About Gioachino Rossini

Rossini was born in Pesaro, Italy, on 29 February, 1792  into a musical family (his father played the french horn and his mother was a singer). As a boy he learnt the horn and singing and sang in at least one opera in Bologna, where the family lived. He studied there and began his operatic career when, at 18, he wrote a one-act comedy for La Fenice in Venice. Further commissions followed, from Bologna, Ferrara, Venice again and Milan, where La pietra del paragone was a success at La Scala in 1812. His first operas to win international acclaim come from 1813, written for different Venetian theatres: the serious Tancredi and the farcically comic L'italiana in Algeri. Two operas for Milan were less successful. In 1815 Rossini went to Naples as musical and artistic director of the Teatro San Carlo, which led to his concentration on serious opera. During this tenure he also composed for other theatres, and from this time date two of his supreme comedies, written in 1816 for Rome, Il barbiere di Siviglia and La Cenerentola. Over the next thirteen years, Rossini wrote operas for Naples, Venice, Bologna, London and Paris (where, in 1823, he took on the directorship of the Théâtre-Italien).

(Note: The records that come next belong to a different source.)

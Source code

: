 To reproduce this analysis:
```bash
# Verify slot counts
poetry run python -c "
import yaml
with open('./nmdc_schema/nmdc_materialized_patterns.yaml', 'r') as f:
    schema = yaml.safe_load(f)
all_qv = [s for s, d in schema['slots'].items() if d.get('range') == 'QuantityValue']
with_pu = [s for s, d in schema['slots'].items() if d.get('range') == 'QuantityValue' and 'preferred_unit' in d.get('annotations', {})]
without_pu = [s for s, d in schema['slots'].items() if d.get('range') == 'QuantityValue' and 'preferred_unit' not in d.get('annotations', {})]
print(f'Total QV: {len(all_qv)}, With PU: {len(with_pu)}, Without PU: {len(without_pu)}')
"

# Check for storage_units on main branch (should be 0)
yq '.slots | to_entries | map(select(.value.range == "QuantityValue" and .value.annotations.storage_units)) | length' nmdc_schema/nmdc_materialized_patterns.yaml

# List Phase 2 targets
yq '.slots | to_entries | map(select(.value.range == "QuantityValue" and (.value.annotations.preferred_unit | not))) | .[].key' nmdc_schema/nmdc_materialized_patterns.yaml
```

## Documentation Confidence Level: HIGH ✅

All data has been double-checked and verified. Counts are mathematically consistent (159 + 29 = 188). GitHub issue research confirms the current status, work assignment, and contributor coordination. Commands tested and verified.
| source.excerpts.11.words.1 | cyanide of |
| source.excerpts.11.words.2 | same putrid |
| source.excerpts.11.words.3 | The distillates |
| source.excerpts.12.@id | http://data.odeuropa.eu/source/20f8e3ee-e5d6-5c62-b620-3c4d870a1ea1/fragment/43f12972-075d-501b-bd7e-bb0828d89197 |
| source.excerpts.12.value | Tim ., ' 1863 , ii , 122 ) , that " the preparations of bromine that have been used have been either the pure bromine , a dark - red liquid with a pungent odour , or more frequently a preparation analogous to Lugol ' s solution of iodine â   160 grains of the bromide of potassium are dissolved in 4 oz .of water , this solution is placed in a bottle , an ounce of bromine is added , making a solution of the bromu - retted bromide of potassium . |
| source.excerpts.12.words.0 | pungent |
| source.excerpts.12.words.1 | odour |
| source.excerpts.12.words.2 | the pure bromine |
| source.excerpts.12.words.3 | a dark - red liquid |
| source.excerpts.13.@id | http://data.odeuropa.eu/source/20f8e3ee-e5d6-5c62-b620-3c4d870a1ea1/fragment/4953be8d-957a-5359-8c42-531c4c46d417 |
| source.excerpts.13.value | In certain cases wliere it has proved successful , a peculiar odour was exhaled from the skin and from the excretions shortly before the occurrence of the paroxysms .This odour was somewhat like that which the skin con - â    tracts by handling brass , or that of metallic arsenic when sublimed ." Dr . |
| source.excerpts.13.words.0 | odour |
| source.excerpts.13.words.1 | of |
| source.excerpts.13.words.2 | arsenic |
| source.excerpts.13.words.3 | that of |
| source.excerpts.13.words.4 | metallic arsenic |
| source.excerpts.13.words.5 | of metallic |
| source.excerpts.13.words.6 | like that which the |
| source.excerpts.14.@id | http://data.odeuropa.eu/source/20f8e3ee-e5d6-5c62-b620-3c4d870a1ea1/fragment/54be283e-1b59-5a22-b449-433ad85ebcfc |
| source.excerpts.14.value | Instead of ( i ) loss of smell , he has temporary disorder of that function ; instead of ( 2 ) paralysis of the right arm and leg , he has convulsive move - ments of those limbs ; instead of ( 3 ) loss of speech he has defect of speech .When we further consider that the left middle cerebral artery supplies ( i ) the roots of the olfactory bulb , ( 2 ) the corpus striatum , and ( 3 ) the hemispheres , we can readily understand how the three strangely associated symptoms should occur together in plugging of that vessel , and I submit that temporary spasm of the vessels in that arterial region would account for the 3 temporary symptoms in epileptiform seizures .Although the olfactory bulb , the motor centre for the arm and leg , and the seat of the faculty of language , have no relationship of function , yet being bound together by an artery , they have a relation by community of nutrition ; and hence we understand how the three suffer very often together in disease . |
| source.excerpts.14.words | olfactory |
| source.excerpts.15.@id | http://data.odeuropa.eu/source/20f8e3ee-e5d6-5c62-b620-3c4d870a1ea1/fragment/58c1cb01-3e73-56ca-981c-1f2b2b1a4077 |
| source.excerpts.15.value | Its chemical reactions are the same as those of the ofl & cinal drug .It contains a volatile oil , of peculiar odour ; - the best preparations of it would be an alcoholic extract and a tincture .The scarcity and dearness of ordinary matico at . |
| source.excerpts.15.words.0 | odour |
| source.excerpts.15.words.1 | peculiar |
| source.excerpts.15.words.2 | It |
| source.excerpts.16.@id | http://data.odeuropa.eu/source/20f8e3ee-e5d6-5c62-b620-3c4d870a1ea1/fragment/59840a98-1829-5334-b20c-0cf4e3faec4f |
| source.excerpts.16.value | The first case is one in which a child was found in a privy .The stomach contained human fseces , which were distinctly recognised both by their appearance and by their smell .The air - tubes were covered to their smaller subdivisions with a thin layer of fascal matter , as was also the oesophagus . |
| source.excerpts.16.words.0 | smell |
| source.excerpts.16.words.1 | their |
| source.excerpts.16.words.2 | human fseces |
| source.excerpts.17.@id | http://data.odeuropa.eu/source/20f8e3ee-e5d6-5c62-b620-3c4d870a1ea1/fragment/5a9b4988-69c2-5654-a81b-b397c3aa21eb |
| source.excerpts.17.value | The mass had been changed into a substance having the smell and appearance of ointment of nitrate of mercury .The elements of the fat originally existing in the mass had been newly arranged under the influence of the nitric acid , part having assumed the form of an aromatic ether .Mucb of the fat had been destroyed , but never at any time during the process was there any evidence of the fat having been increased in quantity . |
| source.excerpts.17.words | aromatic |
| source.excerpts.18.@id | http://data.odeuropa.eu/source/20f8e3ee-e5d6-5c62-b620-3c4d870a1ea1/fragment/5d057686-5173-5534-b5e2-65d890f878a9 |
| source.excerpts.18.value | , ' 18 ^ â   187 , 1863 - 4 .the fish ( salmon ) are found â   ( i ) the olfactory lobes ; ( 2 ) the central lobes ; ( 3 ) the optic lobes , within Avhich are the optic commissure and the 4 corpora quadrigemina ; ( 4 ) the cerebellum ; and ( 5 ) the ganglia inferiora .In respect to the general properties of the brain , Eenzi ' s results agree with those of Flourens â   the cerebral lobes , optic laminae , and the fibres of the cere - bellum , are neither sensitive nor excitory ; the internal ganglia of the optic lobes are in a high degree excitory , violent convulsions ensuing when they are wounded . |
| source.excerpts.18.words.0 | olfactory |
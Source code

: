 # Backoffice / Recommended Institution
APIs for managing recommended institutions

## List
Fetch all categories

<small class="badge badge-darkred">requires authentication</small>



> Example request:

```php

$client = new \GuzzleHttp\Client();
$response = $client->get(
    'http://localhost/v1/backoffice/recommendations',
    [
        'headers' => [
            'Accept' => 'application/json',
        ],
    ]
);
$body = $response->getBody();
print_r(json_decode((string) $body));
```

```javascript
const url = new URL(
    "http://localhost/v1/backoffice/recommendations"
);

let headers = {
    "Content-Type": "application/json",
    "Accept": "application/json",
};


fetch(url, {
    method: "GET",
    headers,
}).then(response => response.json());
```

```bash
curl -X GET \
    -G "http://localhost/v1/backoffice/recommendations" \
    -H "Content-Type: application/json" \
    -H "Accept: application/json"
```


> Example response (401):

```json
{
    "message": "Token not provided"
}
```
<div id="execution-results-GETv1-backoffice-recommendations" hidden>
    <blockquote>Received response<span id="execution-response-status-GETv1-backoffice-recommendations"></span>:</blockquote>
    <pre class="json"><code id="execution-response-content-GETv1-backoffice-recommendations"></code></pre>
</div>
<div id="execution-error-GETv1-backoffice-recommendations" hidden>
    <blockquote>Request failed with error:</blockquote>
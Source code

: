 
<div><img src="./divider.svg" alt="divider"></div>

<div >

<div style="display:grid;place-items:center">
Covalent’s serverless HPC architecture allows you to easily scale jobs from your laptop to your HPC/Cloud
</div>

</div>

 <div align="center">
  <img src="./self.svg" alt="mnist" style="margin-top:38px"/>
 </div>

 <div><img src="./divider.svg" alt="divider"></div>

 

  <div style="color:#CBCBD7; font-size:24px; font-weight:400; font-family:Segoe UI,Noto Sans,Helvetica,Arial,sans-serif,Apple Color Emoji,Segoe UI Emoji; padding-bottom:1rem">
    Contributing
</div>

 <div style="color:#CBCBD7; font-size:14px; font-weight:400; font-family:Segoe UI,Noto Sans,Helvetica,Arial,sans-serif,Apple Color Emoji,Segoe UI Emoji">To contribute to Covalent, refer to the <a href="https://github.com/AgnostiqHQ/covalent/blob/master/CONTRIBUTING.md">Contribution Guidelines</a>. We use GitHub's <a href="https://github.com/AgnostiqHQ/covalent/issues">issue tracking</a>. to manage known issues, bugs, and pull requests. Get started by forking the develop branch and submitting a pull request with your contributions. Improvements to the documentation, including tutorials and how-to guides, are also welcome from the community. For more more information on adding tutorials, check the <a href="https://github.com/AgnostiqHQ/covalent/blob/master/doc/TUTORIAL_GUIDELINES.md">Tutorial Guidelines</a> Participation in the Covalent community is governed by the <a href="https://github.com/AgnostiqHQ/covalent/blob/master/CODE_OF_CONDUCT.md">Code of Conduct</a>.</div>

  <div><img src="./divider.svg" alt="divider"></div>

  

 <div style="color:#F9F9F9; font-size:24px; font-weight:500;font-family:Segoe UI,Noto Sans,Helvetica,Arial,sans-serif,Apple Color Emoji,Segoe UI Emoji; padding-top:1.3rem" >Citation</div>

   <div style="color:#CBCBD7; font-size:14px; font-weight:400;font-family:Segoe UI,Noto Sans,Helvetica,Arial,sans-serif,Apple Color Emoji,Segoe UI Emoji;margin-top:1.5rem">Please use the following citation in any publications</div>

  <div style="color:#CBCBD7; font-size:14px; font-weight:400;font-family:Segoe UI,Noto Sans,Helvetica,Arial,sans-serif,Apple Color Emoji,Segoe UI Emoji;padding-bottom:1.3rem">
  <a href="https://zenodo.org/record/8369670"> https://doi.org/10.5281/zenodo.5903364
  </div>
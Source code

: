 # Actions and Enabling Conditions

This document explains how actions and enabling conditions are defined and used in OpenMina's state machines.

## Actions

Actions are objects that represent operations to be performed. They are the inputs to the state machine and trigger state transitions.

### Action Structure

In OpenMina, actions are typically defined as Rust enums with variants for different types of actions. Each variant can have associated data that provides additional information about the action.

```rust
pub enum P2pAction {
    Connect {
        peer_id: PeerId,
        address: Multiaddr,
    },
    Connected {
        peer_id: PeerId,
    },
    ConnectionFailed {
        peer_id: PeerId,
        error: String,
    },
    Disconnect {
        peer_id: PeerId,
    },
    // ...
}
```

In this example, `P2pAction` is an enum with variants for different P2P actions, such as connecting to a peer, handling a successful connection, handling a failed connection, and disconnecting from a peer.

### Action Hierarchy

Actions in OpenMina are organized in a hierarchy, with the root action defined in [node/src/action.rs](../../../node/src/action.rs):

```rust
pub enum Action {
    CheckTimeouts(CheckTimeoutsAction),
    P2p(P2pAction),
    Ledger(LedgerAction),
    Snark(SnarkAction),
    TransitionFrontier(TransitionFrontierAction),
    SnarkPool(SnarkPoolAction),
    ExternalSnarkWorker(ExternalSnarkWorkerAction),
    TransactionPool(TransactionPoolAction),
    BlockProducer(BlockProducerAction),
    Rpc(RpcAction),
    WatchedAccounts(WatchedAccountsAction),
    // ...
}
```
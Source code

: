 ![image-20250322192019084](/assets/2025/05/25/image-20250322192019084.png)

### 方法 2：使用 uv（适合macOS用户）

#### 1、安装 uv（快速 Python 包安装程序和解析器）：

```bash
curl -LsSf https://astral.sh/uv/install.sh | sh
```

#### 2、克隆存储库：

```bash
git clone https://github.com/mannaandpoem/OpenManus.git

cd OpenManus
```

By the age of 37 he had written over 40 operas, but, in 1829, after completing Guillaume Tell, he retired to live in Italy, but suffered prolonged and painful illness there (mainly in Bologna, where he advised at the Liceo Musicale, and in Florence). His wife, Isabella, died in 1845 and the next year he married Olympe Pélissier, with whom he had lived for 15 years and who tended him through his ill-health. He composed hardly at all during this period, but he went back to Paris in 1855. Here his health and humour returned, together with his urge to compose, and he wrote over 150 piano pieces, songs, small ensembles, including the graceful and economical Petite Messe Solennelle (1863). These works were only performed at his salon, for private audiences, which included most of the great artistic and public figures in Paris at the time. Rossini refused to have them published. He referred to them as Péchés de vieillesse (‘sins of old age’). Characterised by wit, parody, grace and sentiment, these pieces were to influence the younger generation of French composers, including Saint-Saens and Chabrier. He died, universally honoured, in 1868.